By Katie Ascough - 10 August, 2020
According to Vatican News, the Congregation for the Doctrine of the Faith (CDF) has affirmed that Baptisms administered with modified formulas are invalid, including: “We baptise you in the name of the Father and of the Son and of the Holy Spirit,” in which the word “we” replaces “I”. Those who were baptised in this invalid way must be baptised in forma absoluta, meaning the person should be considered as not yet having received the sacrament.
These clarifications have arisen from a document in which CDF responds to two questions regarding the validity of Baptism. In a doctrinal note after answering the two questions, namely, whether certain, modified wording was valid and whether persons “baptised” with such wording had to be re-baptised, CDF wrote: “Recently there have been celebrations of the Sacrament of Baptism administered with the words: ‘In the name of the father and of the mother, of the godfather and of the godmother, of the grandparents, of the family members, of the friends, in the name of the community we baptise you in the name of the Father and of the Son and of the Holy Spirit.’
“Apparently, the deliberate modification of the sacramental formula was introduced to emphasise the communitarian significance of Baptism, in order to express the participation of the family and of those present, and to avoid the idea of the concentration of a sacred power in the priest to the detriment of the parents and the community that the formula in the Roman Ritual might seem to imply. With debatable pastoral motives, here resurfaces the ancient temptation to substitute for the formula handed down by Tradition other texts judged more suitable…
“The Second Vatican Council states that: ‘when a man baptises it is really Christ Himself who baptises’. The affirmation of the Constitution on the Sacred Liturgy Sacrosanctum Concilium, inspired by a text of Saint Augustine, wants to return the sacramental celebration to the presence of Christ, not only in the sense that he infuses his virtus to give it efficacy, but above all to indicate that the Lord has the principal role in the event being celebrated…

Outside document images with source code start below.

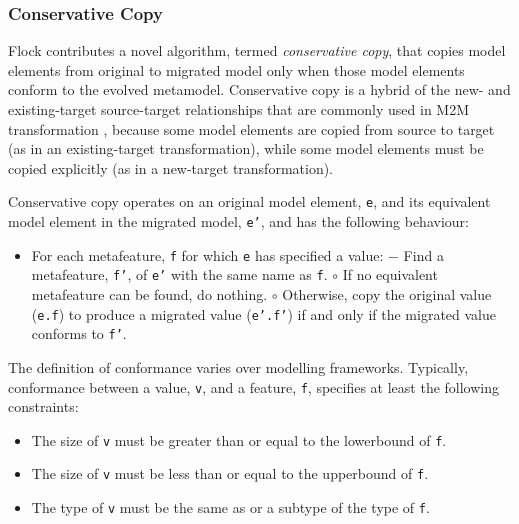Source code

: \subsubsection{Conservative Copy}
\label{subsubsec:conservative_copying}
Flock contributes a novel algorithm, termed \emph{conservative copy}, that copies model elements from original to migrated model only when those model elements conform to the evolved metamodel. Conservative copy is a hybrid of the new- and existing-target source-target relationships that are commonly used in M2M transformation \cite{czarnecki06survey}, because some model elements are copied from source to target (as in an existing-target transformation), while some model elements must be copied explicitly (as in a new-target transformation).

Conservative copy operates on an original model element, \texttt{e}, and its equivalent model element in the migrated model, \texttt{e'}, and has the following behaviour:

\begin{itemize}
	\item For each metafeature, \texttt{f} for which \texttt{e} has specified a value:
		\subitem $-$ Find a metafeature, \texttt{f'}, of \texttt{e'} with the same name as \texttt{f}.
			\subsubitem $\circ$ If no equivalent metafeature can be found, do nothing.
			\subsubitem $\circ$ Otherwise, copy the original value (\texttt{e.f}) to produce a migrated value (\texttt{e'.f'}) if and only if the migrated value conforms to \texttt{f'}.
\end{itemize}

The definition of conformance varies over modelling frameworks. Typically, conformance between a value, \texttt{v}, and a feature, \texttt{f}, specifies at least the following constraints:

\begin{itemize}
	\item The size of \texttt{v} must be greater than or equal to the lowerbound of \texttt{f}.
	\item The size of \texttt{v} must be less than or equal to the upperbound of \texttt{f}.
	\item The type of \texttt{v} must be the same as or a subtype of the type of \texttt{f}.
\end{itemize}

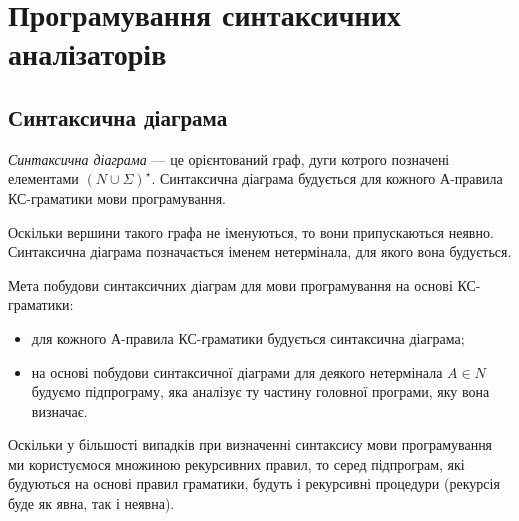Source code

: \setcounter{section}{10}

\section{Програмування синтаксичних аналізаторів}

\subsection{Синтаксична діаграма}

\textit{Синтаксична діаграма} --- це орієнтований граф, дуги котрого позначені елементами $(N \cup \Sigma)^\star$. Синтаксична діаграма будується для кожного $А$-правила КС-граматики мови програмування. \medskip

Оскільки вершини такого графа не іменуються, то вони припускаються неявно. Синтаксична діаграма позначається іменем нетермінала, для якого вона будується. \medskip

Мета побудови синтаксичних діаграм для мови програмування на основі КС-граматики:
\begin{itemize}
	\item для кожного $А$-правила КС-граматики будується синтаксична діаграма;
	\item на основі побудови синтаксичної діаграми для деякого нетермінала $A \in N$ будуємо підпрограму, яка аналізує ту частину головної програми, яку вона визначає.
\end{itemize}

Оскільки у більшості випадків при визначенні синтаксису мови програмування ми користуємося множиною рекурсивних правил, то серед підпрограм, які будуються на основі правил граматики, будуть і рекурсивні процедури (рекурсія буде як явна, так і неявна). \medskip


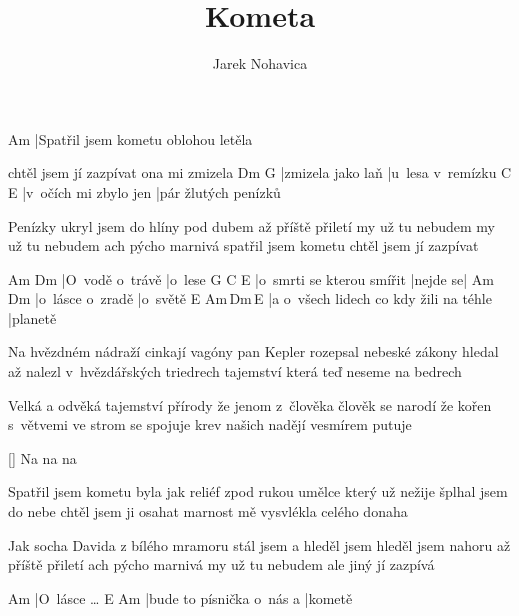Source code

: \documentclass{song}
\title{Kometa}
\author{Jarek Nohavica}
\begin{document}
\strophe
Am
|Spatřil jsem kometu oblohou letěla

chtěl jsem jí zazpívat ona mi zmizela
Dm				  G\7
|zmizela jako laň |u~lesa v~remízku
C					  E\7
|v~očích mi zbylo jen |pár žlutých penízků
\endstrophe

\strophe*
Penízky ukryl jsem do hlíny pod dubem
až příště přiletí my už tu nebudem
my už tu nebudem ach pýcho marnivá
spatřil jsem kometu chtěl jsem jí zazpívat
\endstrophe

Am				Dm
|O~vodě o~trávě |o~lese
G\7						  C		   E\7
|o~smrti se kterou smířit |nejde se|
Am				 Dm
|o~lásce o~zradě |o~světě
E\7									   Am\,Dm\,E\7
|a o~všech lidech co kdy žili na téhle |planetě
\endstrophe

\strophe*
Na hvězdném nádraží cinkají vagóny
pan Kepler rozepsal nebeské zákony
hledal až nalezl v~hvězdářských triedrech
tajemství která teď neseme na bedrech
\endstrophe

\strophe*
Velká a odvěká tajemství přírody
že jenom z~člověka člověk se narodí
že kořen s~větvemi ve strom se spojuje
krev našich nadějí vesmírem putuje
\endstrophe

\ref{} Na na na

\strophe*
Spatřil jsem kometu byla jak reliéf
zpod rukou umělce který už nežije
šplhal jsem do nebe chtěl jsem ji osahat
marnost mě vysvlékla celého donaha
\endstrophe

\strophe*
Jak socha Davida z bílého mramoru
stál jsem a hleděl jsem hleděl jsem nahoru
až příště přiletí ach pýcho marnivá
my už tu nebudem ale jiný jí zazpívá
\endstrophe

Am
|O~lásce \ldots{}
E\7						  Am
|bude to písnička o~nás a |kometě
\endstrophe
\end{document}
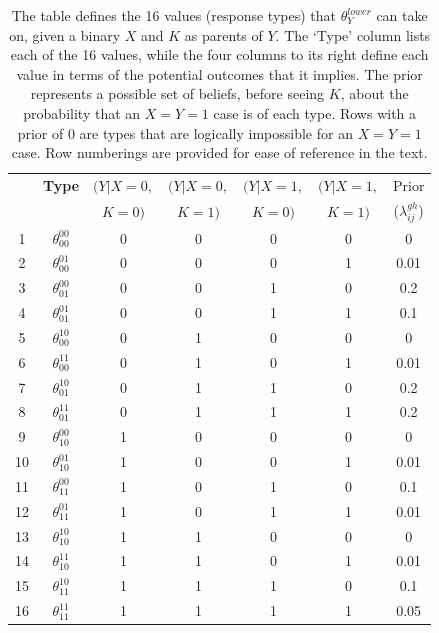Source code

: \documentclass[12pt,]{book}
\begin{document}
\begin{table}[h!]
  \centering
  \def\arraystretch{1.3}
    \begin{tabular}{ccccccc}
    \hline
    \textbf {} & \textbf {Type} &  $(Y | X=0,$ & $(Y |X=0, $ & $(Y | X=1, $ & $(Y | X=1, $  & Prior\\
         & & $K=0)$ & $K=1)$ & $K=0)$ & $K=1)$ & ($\lambda_{ij}^{gh}$) \\  \hline
    1 & $\theta_{00}^{00}$          &  0     & 0     & 0     & 0  & 0 \\
    2 & $\theta_{00}^{01}$  & 0     & 0     & 0     & 1 & 0.01 \\
    3 & $\theta_{01}^{00}$  & 0     & 0     & 1     & 0 & 0.2 \\
    4 & $\theta_{01}^{01}$          & 0     & 0     & 1     & 1 & 0.1 \\
    5 & $\theta_{00}^{10}$  & 0     & 1     & 0     & 0 & 0 \\
    6 & $\theta_{00}^{11}$          & 0     & 1     & 0     & 1 & 0.01 \\
    7 & $\theta_{01}^{10}$  & 0     & 1     & 1     & 0 & 0.2 \\
    8 & $\theta_{01}^{11}$      & 0     & 1     & 1     & 1 & 0.2 \\
    9 & $\theta_{10}^{00}$          & 1     & 0     & 0     & 0 & 0 \\
    10 & $\theta_{10}^{01}$     & 1     & 0     & 0     & 1 & 0.01 \\
    11 & $\theta_{11}^{00}$         & 1     & 0     & 1     & 0 & 0.1 \\
    12 & $\theta_{11}^{01}$     & 1     & 0     & 1     & 1 & 0.01 \\
    13 & $\theta_{10}^{10}$         & 1     & 1     & 0     & 0 & 0 \\
    14 & $\theta_{10}^{11}$     & 1     & 1     & 0     & 1 & 0.01 \\
    15 & $\theta_{11}^{10}$     & 1     & 1     & 1     & 0 & 0.1 \\
    16 & $\theta_{11}^{11}$         & 1     & 1     & 1     & 1 & 0.05 \\
    \bottomrule
    \end{tabular}%
   \caption{The table defines the 16 values (response types) that $\theta_Y^{lower}$ can take on, given a binary $X$ and $K$ as parents of $Y$. The `Type' column lists each of the 16 values, while the four columns to its right define each value in terms of the potential outcomes that it implies. The prior represents a possible set of beliefs, before seeing $K$, about the probability that an $X=Y=1$ case is of each type. Rows with a prior of 0 are types that are logically impossible for an $X=Y=1$ case. Row numberings are provided for ease of reference in the text.}
  \label{typesmoderation}%
\end{table}
\end{document}
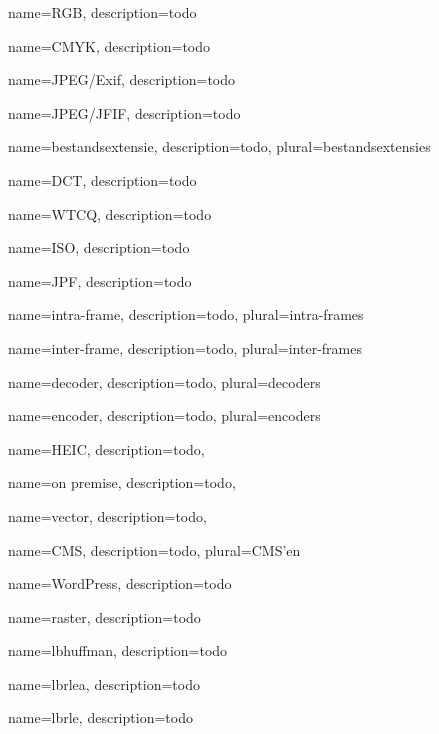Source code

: {
	name={RGB},
	description={todo}
}

{
	name={CMYK},
	description={todo}
}

{
	name={JPEG/Exif},
	description={todo}
}

{
	name={JPEG/JFIF},
	description={todo}
}

{
	name={bestandsextensie},
	description={todo},
	plural={bestandsextensies}
}

{
	name={DCT},
	description={todo}
}

{
	name={WTCQ},
	description={todo}
}

{
	name={ISO},
	description={todo}
}

{
	name={JPF},
	description={todo}
}

{
	name={intra-frame},
	description={todo},
	plural={intra-frames}
}

{
	name={inter-frame},
	description={todo},
	plural={inter-frames}
}

{
	name={decoder},
	description={todo},
	plural={decoders}
}

{
	name={encoder},
	description={todo},
	plural={encoders}
}

{
	name={HEIC},
	description={todo},
}

{
	name={on premise},
	description={todo},
}

{
	name={vector},
	description={todo},
}

{
	name={CMS},
	description={todo},
	plural={CMS'en}
}

{
	name={WordPress},
	description={todo}
}

{
	name={raster},
	description={todo}
}

{
	name={lbhuffman},
	description={todo}
}

{
	name={lbrlea},
	description={todo}
}

{
	name={lbrle},
	description={todo}
}

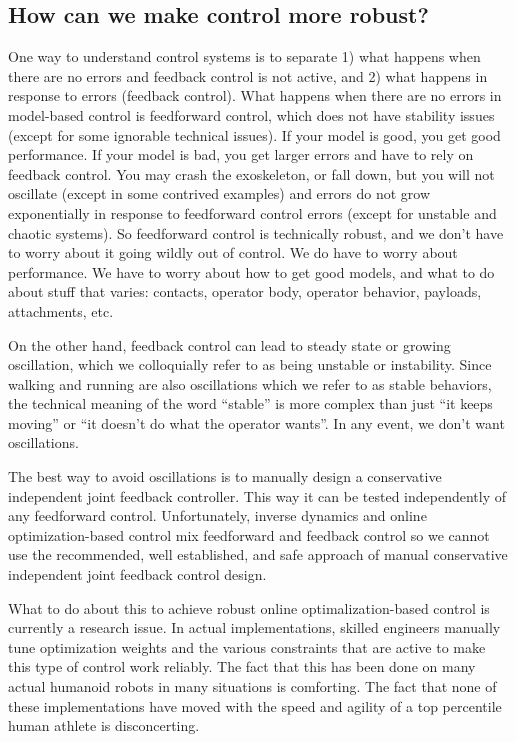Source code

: \documentclass[letterpaper,12pt,fullpage]{article}
\begin{document}
\subsection{How can we make control more robust?}

One way to understand control systems is to separate 1) what happens when there
are no errors and feedback control is not active, and 2) what happens in response
to errors (feedback control). 
What happens when there are no errors in model-based control is 
feedforward control, which does not have stability issues (except for some ignorable
technical issues). If your model is good, you get good performance. If your
model is bad, you get larger errors and have to rely on feedback control.
You may crash the exoskeleton, or fall down, but you will not oscillate
(except in some contrived examples) and errors do not grow exponentially in
response to feedforward control errors (except for unstable and chaotic systems).
So feedforward control is technically robust,  
and we don't have to worry about it going wildly out of control.
We do have to worry about performance.
We have
to worry about how to get good models, and what to do about stuff that varies:
contacts, operator body, operator behavior, payloads, attachments, etc.

On the other hand, feedback control can lead to steady state or growing
oscillation, which we colloquially refer to as being unstable or instability.
Since walking and running are also oscillations which we refer to as stable
behaviors, the technical meaning of the word ``stable'' is more complex than
just ``it keeps moving'' or ``it doesn't do what the operator wants''.
In any event, we don't want oscillations.

The best way to avoid oscillations is to manually design a conservative 
independent joint feedback controller.
This way it can be tested independently of any
feedforward control.
Unfortunately, inverse dynamics and online optimization-based control mix
feedforward and feedback control so we cannot use the recommended, well established,
and safe approach of manual conservative independent joint feedback control design. 

What to do about this to achieve robust online optimalization-based control is
currently a research issue. In actual implementations, skilled engineers manually
tune optimization weights and the various constraints that are active to
make this type of control work reliably. The fact that this has been done on many actual
humanoid robots in many situations is comforting. The fact that none of these
implementations have moved with the speed and agility of a top percentile
human athlete is disconcerting.
\end{document}
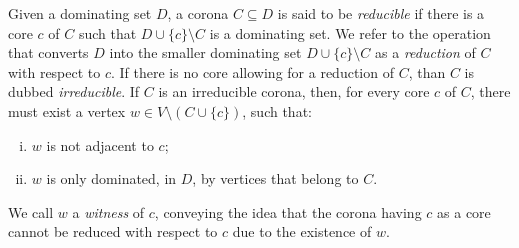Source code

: \documentclass[preprint,12pt]{elsarticle}
\begin{document}
Given a dominating set $D$, a corona $C \subseteq D$ is said to be \emph{reducible} if there is a core $c$ of $C$ such that $D \cup \{c\} \setminus C$ is a dominating set. 
We refer to the operation that converts $D$ into the smaller dominating set $D \cup \{c\} \setminus C$ as a \emph{reduction} of $C$ with respect to $c$. If there is no core allowing for a reduction of $C$, than $C$ is dubbed \emph{irreducible}. 
If $C$ is an irreducible corona, then, for every core $c$ of $C$, 
there must exist a vertex $w \in V \setminus (C \cup \{c\})$, such that:
\begin{enumerate}[(i)]
\item $w$ is not adjacent to $c$;
\item $w$ is only dominated, in $D$, by vertices that belong to $C$.
\end{enumerate}
We call $w$ a \emph{witness} of $c$, conveying the idea that the corona having $c$ as a core cannot be reduced with respect to $c$ due to the existence of $w$. 
\end{document}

“It is therefore understandable that in the course of the centuries the Church has safeguarded the form of the celebration of the Sacraments, above all in those elements to which Scripture attests and that make it possible to recognise with absolute clarity the gesture of Christ in the ritual action of the Church. The Second Vatican Council has likewise established that no one ‘even if he be a priest, may add, remove, or change anything in the liturgy on his own authority’.
“Modifying on one’s own initiative the form of the celebration of a Sacrament does not constitute simply a liturgical abuse, like the transgression of a positive norm, but a vulnus inflicted upon the ecclesial communion and the identifiability of Christ’s action, and in the most serious cases rendering invalid the Sacrament itself, because the nature of the ministerial action requires the transmission with fidelity of that which has been received (cf. 1 Cor 15: 3).”
The responses from the CDF were confirmed by Pope Francis at the end of June and published on 6 August.